Records provided
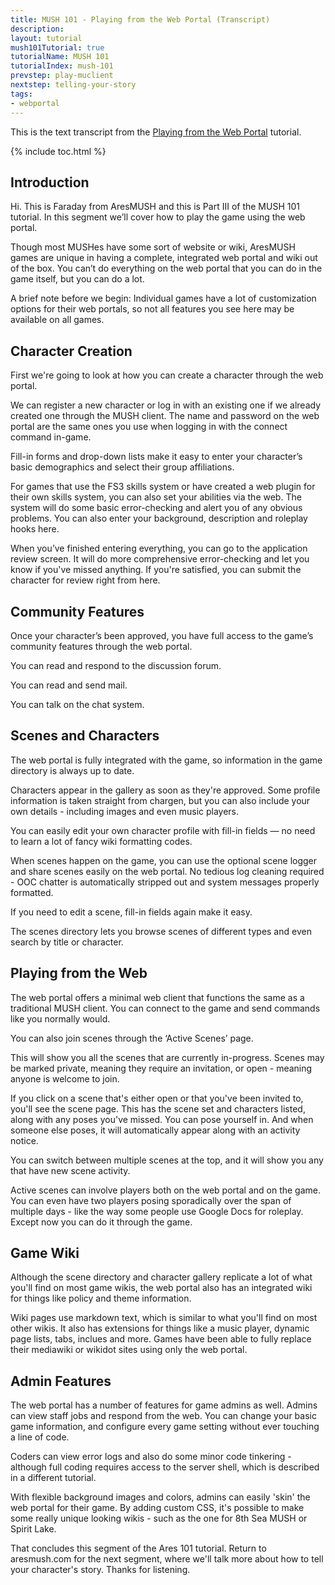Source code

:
 ```yaml
---
title: MUSH 101 - Playing from the Web Portal (Transcript)
description: 
layout: tutorial
mush101Tutorial: true
tutorialName: MUSH 101
tutorialIndex: mush-101
prevstep: play-muclient
nextstep: telling-your-story
tags:
- webportal
---
```


This is the text transcript from the [Playing from the Web Portal](/mush-101/play-webportal.html) tutorial.

{% include toc.html %}

## Introduction

Hi.  This is Faraday from AresMUSH and this is Part III of the MUSH 101 tutorial.  In this segment we’ll cover how to play the game using the web portal.

Though most MUSHes have some sort of website or wiki, AresMUSH games are unique in having a complete, integrated web portal and wiki out of the box.  You can’t do everything on the web portal that you can do in the game itself, but you can do a lot. 

A brief note before we begin: Individual games have a lot of customization options for their web portals, so not all features you see here may be available on all games.

## Character Creation

First we're going to look at how you can create a character through the web portal.

We can register a new character or log in with an existing one if we already created one through the MUSH client.  The name and password on the web portal are the same ones you use when logging in with the connect command in-game.

Fill-in forms and drop-down lists make it easy to enter your character’s basic demographics and select their group affiliations.

For games that use the FS3 skills system or have created a web plugin for their own skills system, you can also set your abilities via the web.  The system will do some basic error-checking and alert you of any obvious problems.  You can also enter your background, description and roleplay hooks here. 

When you’ve finished entering everything, you can  go to the application review screen.  It will do more comprehensive error-checking and let you know if you've missed anything.  If you're satisfied, you can submit the character for review right from here.

## Community Features

Once your character’s been approved, you have full access to the game’s community features through the web portal.  

You can read and respond to the discussion forum.

You can read and send mail.

You can talk on the chat system.

## Scenes and Characters

The web portal is fully integrated with the game, so information in the game directory is always up to date.

Characters appear in the gallery as soon as they're approved.  Some profile information is taken straight from chargen, but you can also include your own details - including images and even music players.

You can easily edit your own character profile with fill-in fields — no need to learn a lot of fancy wiki formatting codes.

When scenes happen on the game,  you can use the optional scene logger and share scenes easily on the web portal.  No tedious log cleaning required - OOC chatter is automatically stripped out and system messages properly formatted.

If you need to edit a scene, fill-in fields again make it easy.

The scenes directory lets you browse scenes of different types and even search by title or character.

## Playing from the Web

The web portal offers a minimal web client that functions the same as a traditional MUSH client.  You can connect to the game and send commands like you normally would.

You can also join scenes through the ‘Active Scenes’ page.  

This will show you all the scenes that are currently in-progress.  Scenes may be marked private, meaning they require an invitation, or open - meaning anyone is welcome to join.

If you click on a scene that's either open or that you've been invited to, you'll see the scene page.  This has the scene set and characters listed, along with any poses you've missed.  You can pose yourself in.  And when someone else poses, it will automatically appear along with an activity notice.

You can switch between multiple scenes at the top, and it will show you any that have new scene activity.  

Active scenes can involve players both on the web portal and on the game.  You can even have two players posing sporadically over the span of multiple days - like the way some people use Google Docs for roleplay.  Except now you can do it through the game.


## Game Wiki

Although the scene directory and character gallery replicate a lot of what you'll find on most game wikis, the web portal also has an integrated wiki for things like policy and theme information.

Wiki pages use markdown text, which is similar to what you'll find on most other wikis.  It also has extensions for things like a music player, dynamic page lists, tabs, inclues and more.  Games have been able to fully replace their mediawiki or wikidot sites using only the web portal.

## Admin Features

The web portal has a number of features for game admins as well.  Admins can view staff jobs and respond from the web.  You can change your basic game information, and configure every game setting without ever touching a line of code.

Coders can view error logs and also do some minor code tinkering - although full coding requires access to the server shell, which is described in a different tutorial.

With flexible background images and colors, admins can easily 'skin' the web portal for their game.  By adding custom CSS, it's possible to make some really unique looking wikis - such as the one for 8th Sea MUSH or Spirit Lake.

That concludes this segment of the Ares 101 tutorial.  Return to aresmush.com for the next segment, where we'll talk more about how to tell your character's story.  Thanks for listening.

Assignment
The answer is the lines above between the line holding "You can also join" and the line holding "This will show", inclusive, each written out exactly, and no others.

The answer
You can also join scenes through the ‘Active Scenes’ page.  

This will show you all the scenes that are currently in-progress.  Scenes may be marked private, meaning they require an invitation, or open - meaning anyone is welcome to join.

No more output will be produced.